Na avaliação do economista Carlos Thadeu de Freitas Gomes, ex-diretor do Banco Central e consultor externo da Confederação Nacional do Comércio de Bens, Serviços e Turismo (CNC), o Banco Central não tem outra alternativa senão acelerar o ritmo de aumento das tarifas . Selic, porque a inflação deste ano está subindo e acima do teto da meta. “O BC deveria ter aumentado os juros antes, agora terá que continuar aumentando a Selic, mas o Copom tem limite para subir os juros. Se subir muito, será um problema também para a atividade econômica”, disse. explica. Pelas estimativas do ex-diretor do BC, se o Copom for muito rígido e o BC for verdadeiramente independente, a Selic deverá encerrar o ciclo subindo a 13,50% ao ano. Este será um desafio para o futuro presidente do BC, o diretor de Política Monetária, Gabriel Galípolo. Ele tomará posse em janeiro de 2025 e terá que enfrentar esse desafio de preservar a credibilidade do BC no mercado financeiro e provar que não haverá interferência política na instituição, como ocorreu no governo da ex-presidente Dilma Rousseff.

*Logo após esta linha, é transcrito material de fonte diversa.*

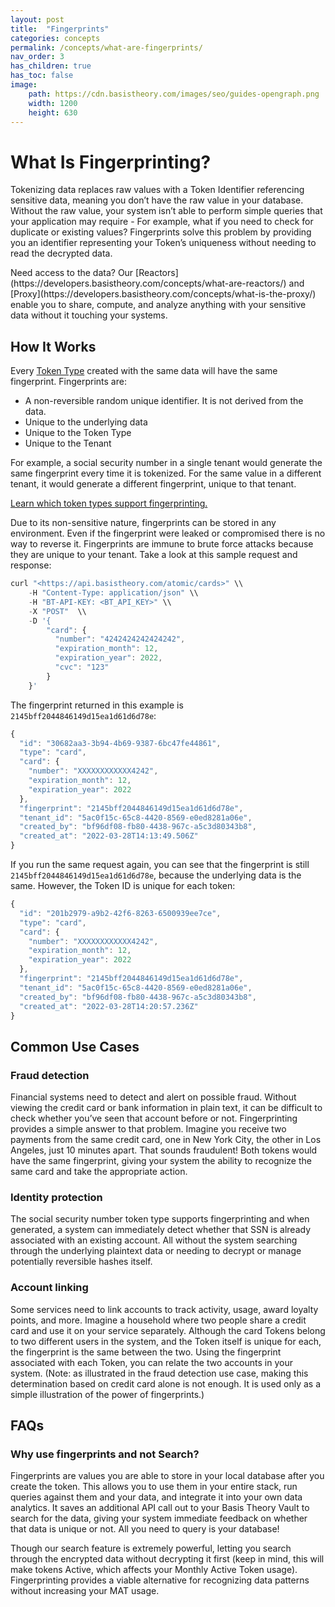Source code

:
 ```yaml
---
layout: post
title:  "Fingerprints"
categories: concepts
permalink: /concepts/what-are-fingerprints/
nav_order: 3
has_children: true
has_toc: false
image:
    path: https://cdn.basistheory.com/images/seo/guides-opengraph.png
    width: 1200
    height: 630
---
```


# What Is Fingerprinting?

Tokenizing data replaces raw values with a Token Identifier referencing sensitive data, meaning you don’t have the raw value in your database. Without the raw value, your system isn’t able to perform simple queries that your application may require - For example, what if you need to check for duplicate or existing values? Fingerprints solve this problem by providing you an identifier representing your Token’s uniqueness without needing to read the decrypted data.

<span class="base-alert info">
  <span>
    Need access to the data? Our [Reactors](https://developers.basistheory.com/concepts/what-are-reactors/) and [Proxy](https://developers.basistheory.com/concepts/what-is-the-proxy/) enable you to share, compute, and analyze anything with your sensitive data without it touching your systems.
  </span>
</span>

## How It Works

Every [Token Type](https://docs.basistheory.com/#token-types) created with the same data will have the same fingerprint. Fingerprints are:
 - A non-reversible random unique identifier. It is not derived from the data.
 - Unique to the underlying data 
 - Unique to the Token Type
 - Unique to the Tenant

For example, a social security number in a single tenant would generate the same fingerprint every time it is tokenized. For the same value in a different tenant, it would generate a different fingerprint, unique to that tenant.

[Learn which token types support fingerprinting.](https://docs.basistheory.com/#token-types)

Due to its non-sensitive nature, fingerprints can be stored in any environment. Even if the fingerprint were leaked or compromised there is no way to reverse it. Fingerprints are immune to brute force attacks because they are unique to your tenant.
Take a look at this sample request and response:

```js
curl "<https://api.basistheory.com/atomic/cards>" \\
    -H "Content-Type: application/json" \\
    -H "BT-API-KEY: <BT_API_KEY>" \\
    -X "POST"  \\
    -D '{
		"card": {
          "number": "4242424242424242",
          "expiration_month": 12,
          "expiration_year": 2022,
          "cvc": "123"
        }
	}'
```

The fingerprint returned in this example is `2145bff2044846149d15ea1d61d6d78e`:

```js
{
  "id": "30682aa3-3b94-4b69-9387-6bc47fe44861",
  "type": "card",
  "card": {
    "number": "XXXXXXXXXXXX4242",
    "expiration_month": 12,
    "expiration_year": 2022
  },
  "fingerprint": "2145bff2044846149d15ea1d61d6d78e",
  "tenant_id": "5ac0f15c-65c8-4420-8569-e0ed8281a06e",
  "created_by": "bf96df08-fb80-4438-967c-a5c3d80343b8",
  "created_at": "2022-03-28T14:13:49.506Z"
}
```

If you run the same request again, you can see that the fingerprint is still `2145bff2044846149d15ea1d61d6d78e`, because the underlying data is the same. However, the Token ID is unique for each token:

```js
{
  "id": "201b2979-a9b2-42f6-8263-6500939ee7ce",
  "type": "card",
  "card": {
    "number": "XXXXXXXXXXXX4242",
    "expiration_month": 12,
    "expiration_year": 2022
  },
  "fingerprint": "2145bff2044846149d15ea1d61d6d78e",
  "tenant_id": "5ac0f15c-65c8-4420-8569-e0ed8281a06e",
  "created_by": "bf96df08-fb80-4438-967c-a5c3d80343b8",
  "created_at": "2022-03-28T14:20:57.236Z"
}
```

## Common Use Cases

### Fraud detection

Financial systems need to detect and alert on possible fraud. Without viewing the credit card or bank information in plain text, it can be difficult to check whether you’ve seen that account before or not. Fingerprinting provides a simple answer to that problem. Imagine you receive two payments from the same credit card, one in New York City, the other in Los Angeles, just 10 minutes apart. That sounds fraudulent! Both tokens would have the same fingerprint, giving your system the ability to recognize the same card and take the appropriate action.

### Identity protection

The social security number token type supports fingerprinting and when  generated, a system can immediately detect whether that SSN is already associated with an existing account. All without the system searching through the underlying plaintext data or needing to decrypt or manage potentially reversible hashes itself.

### Account linking

Some services need to link accounts to track activity, usage, award loyalty points, and more. Imagine a household where two people share a credit card and use it on your service separately. Although the card Tokens belong to two different users in the system, and the Token itself is unique for each, the fingerprint is the same between the two. Using the fingerprint associated with each Token, you can relate the two accounts in your system. (Note: as illustrated in the fraud detection use case, making this determination based on credit card alone is not enough. It is used only as a simple illustration of the power of fingerprints.)

## FAQs

### Why use fingerprints and not Search?

Fingerprints are values you are able to store in your local database after you create the token. This allows you to use them in your entire stack, run queries against them and your data, and integrate it into your own data analytics. It saves an additional API call out to your Basis Theory Vault to search for the data, giving your system immediate feedback on whether that data is unique or not. All you need to query is your database!

Though our search feature is extremely powerful, letting you search through the encrypted data without decrypting it first (keep in mind, this will make tokens Active, which affects your Monthly Active Token usage). Fingerprinting provides a viable alternative for recognizing data patterns without increasing your MAT usage.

“Os modelos mostram que a Selic precisará chegar a 13,50% e o Banco Central precisará mostrar que tem credibilidade. Esse é o grande problema. O novo presidente do BC precisará ganhar credibilidade e, para isso, ele terá que agir tecnicamente e, nesse sentido, os juros terão que ser aumentados”, explica. Agora, se a meta mudar, o BC não precisará subir tanto a taxa Selic. “A economia interna mais aquecida pede juros mais altos e não há muita alternativa, porque no cenário externo também há muita incerteza e a inflação nos Estados Unidos não está rendendo o esperado”, acrescenta Freitas.
Silvia Matos, coordenadora do Boletim Macro do Instituto Brasileiro de Economia da Fundação Getulio Vargas (FGV Ibre), reforça que não há dúvidas de que a piora das expectativas de inflação e o real mais desvalorizado contribuem para um maior aperto da política monetária. “Os choques de oferta podem contaminar os núcleos e a atividade e o mercado de trabalho sofre uma desaceleração, mas muito gradual. E por fim, o risco fiscal aumentou”, afirma. Por enquanto, ela prevê que a Selic termine o ano em 11,75%, em linha com o mercado, e outro reajuste de 0,25 ponto percentual em janeiro. “E, depois, a Selic deve ficar nesse patamar por muito tempo, sem previsão de queda”, aposta.
Em artigo do Boletim Ibre, escrito com o economista Armando Castelar, Silvia Matos defende um ajuste fiscal urgente. “Desde o final de 2022, o Brasil vive uma significativa deterioração fiscal, com forte aumento dos gastos e aumento persistente da dívida pública. Isso sem adotar medidas capazes de dar uma resposta adequada aos riscos daí decorrentes. o que está acontecendo viu que houve sucessivas propostas de mais e novos gastos, como se o problema não existisse”, destaca o texto, lembrando que a dinâmica das contas públicas é semelhante à das vésperas da grande recessão de uma década atrás, quando o défice nominal situou-se em 10% do Produto Interno Bruto (PIB).